Saturday, January 02, 2021

Study: Fifty Years of GOP Trickle Down Economics Has Only Benefitted the Rich

Thinking people - a category that increasingly excludes most Republicans - long ago figured out the past fifty years of Republican tax cuts for the rich labeled as trickle down economics would do little or nothing for anyone but the rich receiving the tax cuts. Now a new study by David Hope of the London School of Economics and Julian Limberg of King's College London, that examined 18 developed countries and their tax policies confirms this reality.  All that has happened is that the rich are richer and wealthy disparities have increased in nations that have followed the Republican formula proving once and for all that voodoo economics is too kind of a label for this failed approach and that it has constituted nothing more than taking from the poor to give to the rich. Stated another way, it's clear that the only justification for the failed agenda is greed among the wealthy and a disregard for the majority of Americans.  Sadly, many working and middle class voters continue to either fall for the lie or allow themselves  to be coopted by the GOP's calls to racism, right wing religious extremism or simple animus for others.  CBS News looks at the study findings.  Here are highlights:

Tax cuts for the wealthy have long drawn support from conservative lawmakers and economists who argue that such measures will "trickle down" and eventually boost jobs and incomes for everyone else. But a new study from the London School of Economics says 50 years of such tax cuts have only helped one group — the rich.

The new paper, by David Hope of the London School of Economics and Julian Limberg of King's College London, examines 18 developed countries — from Australia to the United States — over a 50-year period from 1965 to 2015. The study compared countries that passed tax cuts in a specific year, such as the U.S. in 1982 when President Ronald Reagan slashed taxes on the wealthy, with those that didn't, and then examined their economic outcomes. 

Per capita gross domestic product and unemployment rates were nearly identical after five years in countries that slashed taxes on the rich and in those that didn't, the study found. 

[T]he analysis discovered one major change: The incomes of the rich grew much faster in countries where tax rates were lowered.

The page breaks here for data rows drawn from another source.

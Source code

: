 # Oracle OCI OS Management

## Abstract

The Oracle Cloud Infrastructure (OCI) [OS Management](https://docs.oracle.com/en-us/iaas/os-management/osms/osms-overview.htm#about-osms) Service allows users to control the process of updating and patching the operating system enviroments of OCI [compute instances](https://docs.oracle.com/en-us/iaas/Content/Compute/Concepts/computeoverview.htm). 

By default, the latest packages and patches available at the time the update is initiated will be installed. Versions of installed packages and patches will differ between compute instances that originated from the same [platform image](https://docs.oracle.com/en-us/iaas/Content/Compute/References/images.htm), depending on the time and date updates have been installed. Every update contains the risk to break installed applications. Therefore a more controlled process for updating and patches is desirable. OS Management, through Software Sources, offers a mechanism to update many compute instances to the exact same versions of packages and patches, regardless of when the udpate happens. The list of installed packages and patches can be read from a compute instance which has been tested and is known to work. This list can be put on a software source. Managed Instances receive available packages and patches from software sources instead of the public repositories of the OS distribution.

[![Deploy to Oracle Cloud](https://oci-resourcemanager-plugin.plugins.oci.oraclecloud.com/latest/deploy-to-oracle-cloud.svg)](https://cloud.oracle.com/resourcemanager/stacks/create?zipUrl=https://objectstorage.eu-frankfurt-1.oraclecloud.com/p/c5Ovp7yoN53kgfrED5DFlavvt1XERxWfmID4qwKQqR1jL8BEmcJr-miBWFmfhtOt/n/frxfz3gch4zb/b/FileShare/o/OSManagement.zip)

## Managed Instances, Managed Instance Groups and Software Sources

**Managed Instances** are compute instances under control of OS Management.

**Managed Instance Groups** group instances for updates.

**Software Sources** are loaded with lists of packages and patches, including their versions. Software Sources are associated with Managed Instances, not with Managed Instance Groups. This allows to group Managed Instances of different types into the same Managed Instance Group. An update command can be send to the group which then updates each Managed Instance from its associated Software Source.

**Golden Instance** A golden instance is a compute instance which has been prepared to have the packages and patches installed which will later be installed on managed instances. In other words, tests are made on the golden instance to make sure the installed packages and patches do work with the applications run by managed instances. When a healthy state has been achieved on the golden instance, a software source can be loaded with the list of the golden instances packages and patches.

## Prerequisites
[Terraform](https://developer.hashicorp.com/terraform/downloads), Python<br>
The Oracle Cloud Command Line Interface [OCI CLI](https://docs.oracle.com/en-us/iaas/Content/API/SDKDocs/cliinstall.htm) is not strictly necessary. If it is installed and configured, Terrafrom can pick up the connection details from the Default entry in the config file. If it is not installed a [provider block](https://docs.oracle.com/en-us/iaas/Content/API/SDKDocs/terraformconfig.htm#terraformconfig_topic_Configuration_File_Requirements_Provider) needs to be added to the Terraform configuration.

Instead of trickling down to the middle class, tax cuts for the rich may not accomplish much more than help the rich keep more of their riches and exacerbate income inequality, the research indicates.

"Based on our research, we would argue that the economic rationale for keeping taxes on the rich low is weak," Julian Limberg, a co-author of the study and a lecturer in public policy at King's College London, said in an email to CBS MoneyWatch. "In fact, if we look back into history, the period with the highest taxes on the rich — the postwar period — was also a period with high economic growth and low unemployment."

[T]he research doesn't include President Donald Trump's massive tax overhaul, which he signed into law in late 2017 and which slashed taxes for the rich and corporations while providing a moderate cut for the middle class. But Limberg, who co-authored the study with David Hope, a visiting fellow at the London School of Economics' International Inequalities Institute, said that he wouldn't expect the results of that tax cut to be much different.

Already, Mr. Trump's tax cuts have lifted the fortunes of the ultra-rich, according to 2019 research from two prominent economists, Emmanuel Saez and Gabriel Zucman of the University of California at Berkeley. For the first time in a century, the 400 richest American families paid lower taxes in 2018 than people in the middle class, the economists found. 

 The "careful" new research from the London School Economics "suggests indeed that tax increases on the wealthy should be considered post-COVID," Berkeley's Zucman said in an email to CBS MoneyWatch.

To be sure, the economy was humming along before the pandemic struck the nation in March . . . Yet even so, millions of American families struggled to find jobs that paid living wages, while the cost of essentials such as health care, housing and education increased at far faster rates than the typical income. Even before the pandemic, income inequality had reached its highest point in 50 years, according to Census data.

Since the pandemic began, the combined wealth of America's 651 billionaires has jumped by more than $1 trillion, reaching $4 trillion in early December, Americans for Tax Fairness said earlier this month. 

Meanwhile, almost 8 million Americans have fallen into poverty since the start of the pandemic through November, according to new data released by the University of Chicago and the University of Notre Dame.

Rebuilding the economy and household wealth for low- and middle-class families are among the issues facing President-elect Joe Biden after he's inaugurated next month. Raising taxes on the rich and corporations could provide trillions of dollars in resources for helping the economic recovery, Zucman told CBS MoneyWatch.

"This is not only a viable option, but also a fair option, because some of the wealthiest taxpayers have benefited from the pandemic — for instance large corporations such as Amazon and their shareholders," he noted.